(SOCIEDADE ESPÍRITA DE PARIS - MÉDIUM: SR. A. DIDIER)
I
A pintura é mais uma arte que tem por objetivo retraçar as cenas terrestres mais belas e mais elevadas e por vezes simplesmente imitar a Natureza pela magia da verdade. É uma arte que, por assim dizer, não tem limites, sobretudo em vossa época. A arte, em vossos dias, não deve ser apenas a personalidade. Ela deve ser, se assim me posso exprimir, a compreensão de tudo o que foi na história, e as exigências da cor local, longe de entravar a personalidade e a originalidade do artista, ampliam-lhe as vistas, formam e depuram o gosto e o fazem criar obras interessantes para a arte e para os que nela querem ver uma civilização caída e ideias esquecidas.
A chamada pintura histórica de vossas escolas não está em correspondência com as exigências do século. Ouso dizer que há mais futuro para um artista em suas pesquisas individuais sobre a arte e sobre a história do que nessa via onde dizem que comecei a pôr o pé.
Só uma coisa poderá salvar a arte de vossa época.

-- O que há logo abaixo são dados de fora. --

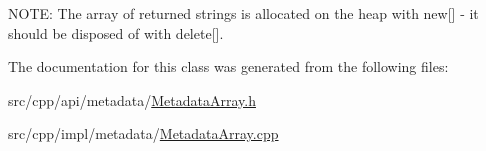 NOTE: The array of returned strings is allocated on the heap with new\mbox{[}\mbox{]} -\/ it should be disposed of with delete\mbox{[}\mbox{]}. 

The documentation for this class was generated from the following files:\begin{DoxyCompactItemize}
\item 
src/cpp/api/metadata/\hyperlink{MetadataArray_8h}{MetadataArray.h}\item 
src/cpp/impl/metadata/\hyperlink{MetadataArray_8cpp}{MetadataArray.cpp}\end{DoxyCompactItemize}
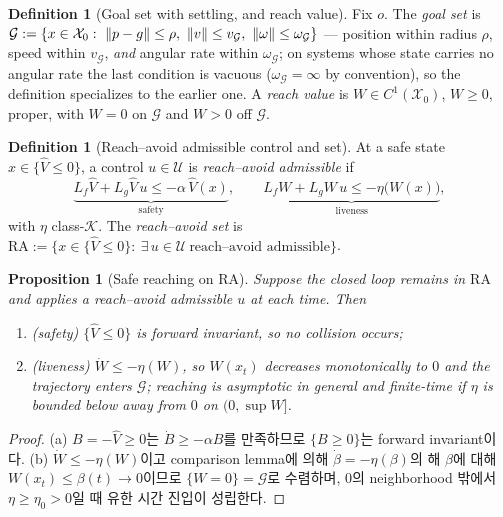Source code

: \documentclass[11pt]{article}
\theoremstyle{plain}
\newtheorem{proposition}[theorem]{Proposition}
\theoremstyle{definition}
\newtheorem{definition}[theorem]{Definition}
\theoremstyle{remark}
\DeclarePairedDelimiter{\norm}{\lVert}{\rVert}
\newcommand{\calX}{\mathcal{X}}
\newcommand{\calU}{\mathcal{U}}
\newcommand{\calK}{\mathcal{K}}
\newcommand{\Vhat}{\widehat V}
\newcommand{\Lg}{L_g}
\newcommand{\Lf}{L_f}
\newcommand{\eqdef}{:=}
\begin{document}
\begin{definition}[Goal set with settling, and reach value]\label{def:reach}
Fix $o$. The \emph{goal set} is
$\mathcal G\eqdef\{x\in\calX_0:\ \norm{p-g}\le\rho,\ \norm{v}\le v_{\mathcal G},\
\norm{\omega}\le\omega_{\mathcal G}\}$
--- position within radius $\rho$, speed within $v_{\mathcal G}$, \emph{and} angular rate within
$\omega_{\mathcal G}$; on systems whose state carries no angular rate the last condition is
vacuous ($\omega_{\mathcal G}=\infty$ by convention), so the definition specializes to the
earlier one. A \emph{reach value}
is $W\in C^1(\calX_0)$, $W\ge0$, proper, with $W=0$ on $\mathcal G$ and $W>0$ off $\mathcal G$.
\end{definition}

\begin{definition}[Reach--avoid admissible control and set]\label{def:ra}
At a safe state $x\in\{\Vhat\le0\}$, a control $u\in\calU$ is \emph{reach--avoid admissible} if
\begin{equation}
\underbrace{\Lf\Vhat+\Lg\Vhat\,u\le-\alpha\,\Vhat(x)}_{\text{safety}},
\qquad
\underbrace{\Lf W+\Lg W\,u\le-\eta\big(W(x)\big)}_{\text{liveness}},
\end{equation}
with $\eta$ class-$\calK$. The \emph{reach--avoid set} is
$\mathrm{RA}\eqdef\{x\in\{\Vhat\le0\}:\ \exists\,u\in\calU\ \text{reach--avoid admissible}\}$.
\end{definition}

\begin{proposition}[Safe reaching on \texorpdfstring{$\mathrm{RA}$}{RA}]\label{prop:liveness}
Suppose the closed loop remains in $\mathrm{RA}$ and applies a reach--avoid admissible $u$ at
each time. Then
\begin{enumerate}[label=(\alph*)]
\item (safety) $\{\Vhat\le0\}$ is forward invariant, so no collision occurs;
\item (liveness) $\dot W\le-\eta(W)$, so $W(x_t)$ decreases monotonically to $0$ and the
trajectory enters $\mathcal G$; reaching is asymptotic in general and finite-time if $\eta$ is
bounded below away from $0$ on $(0,\sup W]$.
\end{enumerate}
\end{proposition}
\begin{proof}
(a) $B=-\Vhat\ge0$는 $\dot B\ge-\alpha B$를 만족하므로 $\{B\ge0\}$는 forward invariant이다.
(b) $\dot W\le-\eta(W)$이고 comparison lemma에 의해 $\dot\beta=-\eta(\beta)$의 해 $\beta$에 대해
$W(x_t)\le\beta(t)\to0$이므로 $\{W=0\}=\mathcal G$로 수렴하며, $0$의 neighborhood 밖에서
$\eta\ge\eta_0>0$일 때 유한 시간 진입이 성립한다.
\end{proof}
\end{document}
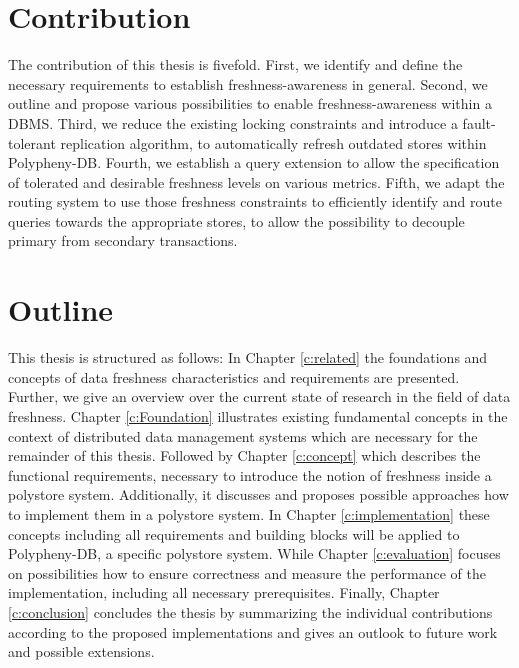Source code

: 
\section{Contribution}
The contribution of this thesis is fivefold. First, we identify and define the necessary requirements to establish freshness-awareness in general.
Second, we outline and propose various possibilities to enable freshness-awareness within a DBMS. Third, we reduce the existing locking constraints and 
introduce a fault-tolerant replication algorithm, to automatically refresh outdated stores within Polypheny-DB. 
Fourth, we establish a query extension to allow the specification of tolerated and desirable freshness levels 
on various metrics. Fifth, we adapt the routing system to use those freshness constraints to efficiently identify and route queries towards the appropriate stores, 
to allow the possibility to decouple primary from secondary transactions.




\section{Outline}
This thesis is structured as follows:
In Chapter \ref{c:related} the foundations and concepts of data freshness characteristics and requirements are presented.
Further, we give an overview over the current state of research in the field of data freshness. 
Chapter \ref{c:Foundation} illustrates existing fundamental concepts in the context of distributed data management systems 
which are necessary for the remainder of this thesis. 
Followed by Chapter \ref{c:concept} which describes the functional requirements, necessary to introduce the notion of freshness inside a polystore system. 
Additionally, it discusses and proposes possible approaches how to implement them in a polystore system. 
In Chapter \ref{c:implementation} these concepts including all requirements and building blocks will be applied to Polypheny-DB, a specific polystore system.
While Chapter \ref{c:evaluation} focuses on possibilities how to ensure correctness and measure the performance of the implementation, including all necessary prerequisites.
Finally, Chapter \ref{c:conclusion} concludes the thesis by summarizing the individual contributions according to the proposed
implementations and gives an outlook to future work and possible extensions.


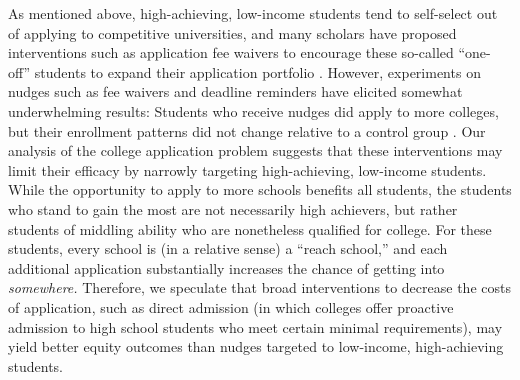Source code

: As mentioned above, high-achieving, low-income students tend to self-select out of applying to competitive universities, and many scholars have proposed interventions such as application fee waivers to encourage these so-called  ``one-off'' students to expand their application portfolio \cite{hoxbyandavery2012,hoxbyandturner2013}. However, experiments on nudges such as fee waivers and deadline reminders have elicited somewhat underwhelming results: Students who receive nudges did apply to more colleges, but their enrollment patterns did not change relative to a control group \cite{gurantzetal2021}. Our analysis of the college application problem suggests that these interventions may limit their efficacy by narrowly targeting high-achieving, low-income students. While the opportunity to apply to more schools benefits all students, the students who stand to gain the most are not necessarily high achievers, but rather students of middling ability who are nonetheless qualified for college. For these students, every school is (in a relative sense) a ``reach school,'' and each additional application substantially increases the chance of getting into \emph{somewhere.} Therefore, we speculate that broad interventions to decrease the costs of application, such as direct admission \cite{jaschik2022} (in which colleges offer proactive admission to high school students who meet certain minimal requirements), may yield better equity outcomes than nudges targeted to low-income, high-achieving students.






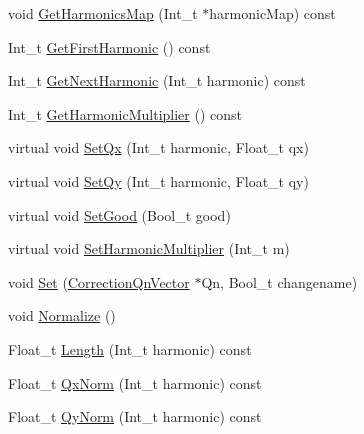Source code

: \begin{DoxyCompactItemize}
\item 
void \mbox{\hyperlink{classQn_1_1CorrectionQnVector_af41ace21d8328373d0496ea68e5a468c}{Get\+Harmonics\+Map}} (Int\+\_\+t $\ast$harmonic\+Map) const
\item 
Int\+\_\+t \mbox{\hyperlink{classQn_1_1CorrectionQnVector_ac5110bb9d339c2387e0cfd411c534997}{Get\+First\+Harmonic}} () const
\item 
Int\+\_\+t \mbox{\hyperlink{classQn_1_1CorrectionQnVector_a9b0c28b62017cc7a369b39bbbbc2301a}{Get\+Next\+Harmonic}} (Int\+\_\+t harmonic) const
\item 
Int\+\_\+t \mbox{\hyperlink{classQn_1_1CorrectionQnVector_a083f96d5886c8ea53681a125043e8150}{Get\+Harmonic\+Multiplier}} () const
\item 
virtual void \mbox{\hyperlink{classQn_1_1CorrectionQnVector_a6de477e3cecce7c5f5b9212ecbafea59}{Set\+Qx}} (Int\+\_\+t harmonic, Float\+\_\+t qx)
\item 
virtual void \mbox{\hyperlink{classQn_1_1CorrectionQnVector_af0ac581e943fe88b0a94838c670f2c4d}{Set\+Qy}} (Int\+\_\+t harmonic, Float\+\_\+t qy)
\item 
virtual void \mbox{\hyperlink{classQn_1_1CorrectionQnVector_a71b91d6c9ed672d997f91421192974f6}{Set\+Good}} (Bool\+\_\+t good)
\item 
virtual void \mbox{\hyperlink{classQn_1_1CorrectionQnVector_acc6c39c8247f6f43c13c1886c3a5bcd4}{Set\+Harmonic\+Multiplier}} (Int\+\_\+t m)
\item 
void \mbox{\hyperlink{classQn_1_1CorrectionQnVector_acd45aaacfb58f260eb8b0102cc46ef05}{Set}} (\mbox{\hyperlink{classQn_1_1CorrectionQnVector}{Correction\+Qn\+Vector}} $\ast$Qn, Bool\+\_\+t changename)
\item 
void \mbox{\hyperlink{classQn_1_1CorrectionQnVector_a8e2e40587de98b65ec6b89ce82fb63a7}{Normalize}} ()
\item 
Float\+\_\+t \mbox{\hyperlink{classQn_1_1CorrectionQnVector_ad8b5dd08034a692eee13f2baa4d42269}{Length}} (Int\+\_\+t harmonic) const
\item 
Float\+\_\+t \mbox{\hyperlink{classQn_1_1CorrectionQnVector_abf503da4fb27fc1e046fbd195a841926}{Qx\+Norm}} (Int\+\_\+t harmonic) const
\item 
Float\+\_\+t \mbox{\hyperlink{classQn_1_1CorrectionQnVector_af8c17655a61268b003515554cc146814}{Qy\+Norm}} (Int\+\_\+t harmonic) const
\item 
\mbox{\label{classQn_1_1CorrectionQnVector_ab157bf86ea39a70bba7f3fd1534d0166}} 

\end{DoxyCompactItemize}
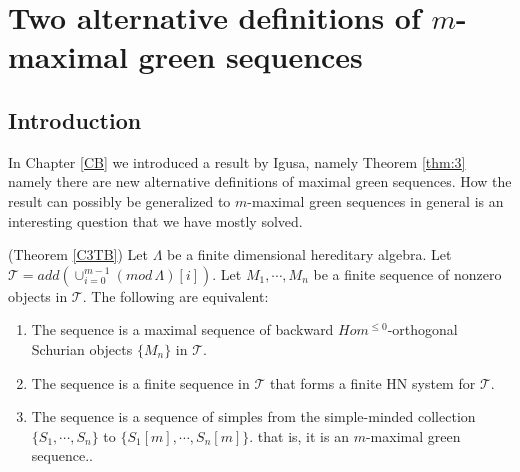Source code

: \chapter{Two alternative definitions of $m$-maximal green sequences}\label{C3}
\section{Introduction}
\indent In Chapter \ref{CB} we introduced a result by Igusa, namely Theorem \ref{thm:3} namely there are new alternative definitions of maximal green sequences. How the result can possibly be generalized to $m$-maximal green sequences in general is an interesting question that we have mostly solved.\\
\begin{theorem}\label{C3T}
\indent (Theorem \ref{C3TB}) Let $\Lambda$ be a finite dimensional hereditary algebra. Let $\mathcal{T} = add(\cup_{i=0}^{m-1} (mod\,\Lambda)[i])$. Let $M_1,\cdots, M_n$ be a finite sequence of nonzero objects in $\mathcal{T}$. The following are equivalent:
\begin{enumerate}
\item The sequence is a maximal sequence of backward $Hom^{\leq 0}$-orthogonal Schurian objects $\{M_n\}$ in $\mathcal{T}$.
\item The sequence is a finite sequence in $\mathcal{T}$ that forms a finite HN system for $\mathcal{T}$.
\item The sequence is a sequence of simples from the simple-minded collection $\{S_1,\cdots, S_n\}$ to  $\{S_1[m],\cdots, S_n[m]\}$. that is, it is an $m$-maximal green sequence..
\end{enumerate}
\end{theorem}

É um novo impulso e uma nova escola que, aliando os dois princípios que dizem tão contrários ─ o realismo e o idealismo ─ leve os moços a compreender que se os mestres assim são chamados, é porque viviam com a Natureza, e sua imaginação poderosa inventava onde era preciso inventar, mas obedecia onde era necessário obedecer.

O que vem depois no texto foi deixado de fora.